• Work task
Read the records beneath this task and copy every line that contains the string "Slike".

• Records for this task
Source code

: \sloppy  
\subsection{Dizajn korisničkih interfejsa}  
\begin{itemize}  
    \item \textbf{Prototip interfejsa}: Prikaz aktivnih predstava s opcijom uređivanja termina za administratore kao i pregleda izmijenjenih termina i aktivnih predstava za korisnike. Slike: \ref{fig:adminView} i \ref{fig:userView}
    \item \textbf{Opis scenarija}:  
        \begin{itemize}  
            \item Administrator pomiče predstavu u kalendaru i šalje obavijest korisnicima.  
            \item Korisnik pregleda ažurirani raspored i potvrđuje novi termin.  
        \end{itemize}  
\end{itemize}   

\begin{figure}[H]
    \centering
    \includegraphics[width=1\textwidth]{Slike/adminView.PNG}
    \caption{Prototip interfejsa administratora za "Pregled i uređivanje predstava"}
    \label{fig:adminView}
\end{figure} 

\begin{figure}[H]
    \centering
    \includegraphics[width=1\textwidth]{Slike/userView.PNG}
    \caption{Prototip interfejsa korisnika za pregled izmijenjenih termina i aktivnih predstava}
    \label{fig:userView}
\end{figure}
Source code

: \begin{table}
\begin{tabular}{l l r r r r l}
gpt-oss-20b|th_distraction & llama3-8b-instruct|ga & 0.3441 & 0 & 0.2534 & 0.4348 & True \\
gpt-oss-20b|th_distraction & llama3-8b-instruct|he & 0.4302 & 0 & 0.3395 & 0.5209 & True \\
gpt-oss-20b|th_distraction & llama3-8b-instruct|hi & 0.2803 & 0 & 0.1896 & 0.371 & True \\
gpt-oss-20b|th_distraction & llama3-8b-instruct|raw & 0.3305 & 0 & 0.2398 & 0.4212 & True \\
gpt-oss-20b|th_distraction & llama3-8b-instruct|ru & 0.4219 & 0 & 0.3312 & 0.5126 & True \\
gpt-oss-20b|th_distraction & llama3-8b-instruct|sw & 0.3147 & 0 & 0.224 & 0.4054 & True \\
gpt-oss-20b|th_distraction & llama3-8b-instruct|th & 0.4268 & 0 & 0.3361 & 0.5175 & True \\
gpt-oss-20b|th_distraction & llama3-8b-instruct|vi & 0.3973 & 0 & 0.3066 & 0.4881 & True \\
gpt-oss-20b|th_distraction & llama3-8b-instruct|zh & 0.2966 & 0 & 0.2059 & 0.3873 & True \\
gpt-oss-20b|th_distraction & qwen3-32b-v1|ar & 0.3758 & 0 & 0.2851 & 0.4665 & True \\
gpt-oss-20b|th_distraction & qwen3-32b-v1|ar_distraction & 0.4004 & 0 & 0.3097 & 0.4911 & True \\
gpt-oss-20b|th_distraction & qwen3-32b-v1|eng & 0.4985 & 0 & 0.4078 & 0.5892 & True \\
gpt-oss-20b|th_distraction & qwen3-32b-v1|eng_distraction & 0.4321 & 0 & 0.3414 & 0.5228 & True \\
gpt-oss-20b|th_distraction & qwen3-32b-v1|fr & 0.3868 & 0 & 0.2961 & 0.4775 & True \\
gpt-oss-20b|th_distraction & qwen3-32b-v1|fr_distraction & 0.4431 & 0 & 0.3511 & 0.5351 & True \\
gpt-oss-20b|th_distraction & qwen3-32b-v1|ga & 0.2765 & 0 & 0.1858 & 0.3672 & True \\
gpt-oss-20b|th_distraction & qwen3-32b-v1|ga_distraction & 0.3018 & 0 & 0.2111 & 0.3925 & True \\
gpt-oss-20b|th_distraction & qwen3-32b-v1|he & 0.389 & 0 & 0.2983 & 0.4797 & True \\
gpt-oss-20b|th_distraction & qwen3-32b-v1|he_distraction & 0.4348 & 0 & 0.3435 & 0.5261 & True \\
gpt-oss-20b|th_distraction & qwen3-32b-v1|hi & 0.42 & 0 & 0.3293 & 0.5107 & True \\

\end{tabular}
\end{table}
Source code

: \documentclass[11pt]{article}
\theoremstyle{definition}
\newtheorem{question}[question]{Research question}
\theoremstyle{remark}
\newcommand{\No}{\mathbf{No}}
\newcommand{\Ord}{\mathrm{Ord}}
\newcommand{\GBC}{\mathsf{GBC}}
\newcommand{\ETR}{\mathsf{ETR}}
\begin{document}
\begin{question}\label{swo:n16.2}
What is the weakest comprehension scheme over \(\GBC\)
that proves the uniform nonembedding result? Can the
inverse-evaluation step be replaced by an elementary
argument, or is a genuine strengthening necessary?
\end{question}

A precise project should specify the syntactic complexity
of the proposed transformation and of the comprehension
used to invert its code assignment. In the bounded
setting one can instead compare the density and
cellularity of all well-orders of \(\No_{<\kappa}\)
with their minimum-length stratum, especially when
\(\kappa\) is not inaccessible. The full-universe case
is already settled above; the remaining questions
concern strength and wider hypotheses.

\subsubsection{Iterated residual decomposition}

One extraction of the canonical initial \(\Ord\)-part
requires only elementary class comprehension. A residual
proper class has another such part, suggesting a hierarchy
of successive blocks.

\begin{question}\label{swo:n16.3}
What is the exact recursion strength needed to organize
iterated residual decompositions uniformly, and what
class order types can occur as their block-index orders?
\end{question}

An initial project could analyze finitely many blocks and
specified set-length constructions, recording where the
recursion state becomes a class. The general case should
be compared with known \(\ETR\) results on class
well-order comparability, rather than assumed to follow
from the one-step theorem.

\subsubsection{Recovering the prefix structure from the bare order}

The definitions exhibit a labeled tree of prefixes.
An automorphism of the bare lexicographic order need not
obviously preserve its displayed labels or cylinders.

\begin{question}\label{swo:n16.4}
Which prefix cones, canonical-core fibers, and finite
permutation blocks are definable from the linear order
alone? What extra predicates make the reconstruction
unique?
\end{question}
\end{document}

• Response to this exercise
    \item \textbf{Prototip interfejsa}: Prikaz aktivnih predstava s opcijom uređivanja termina za administratore kao i pregleda izmijenjenih termina i aktivnih predstava za korisnike. Slike: \ref{fig:adminView} i \ref{fig:userView}
    \includegraphics[width=1\textwidth]{Slike/adminView.PNG}
    \includegraphics[width=1\textwidth]{Slike/userView.PNG}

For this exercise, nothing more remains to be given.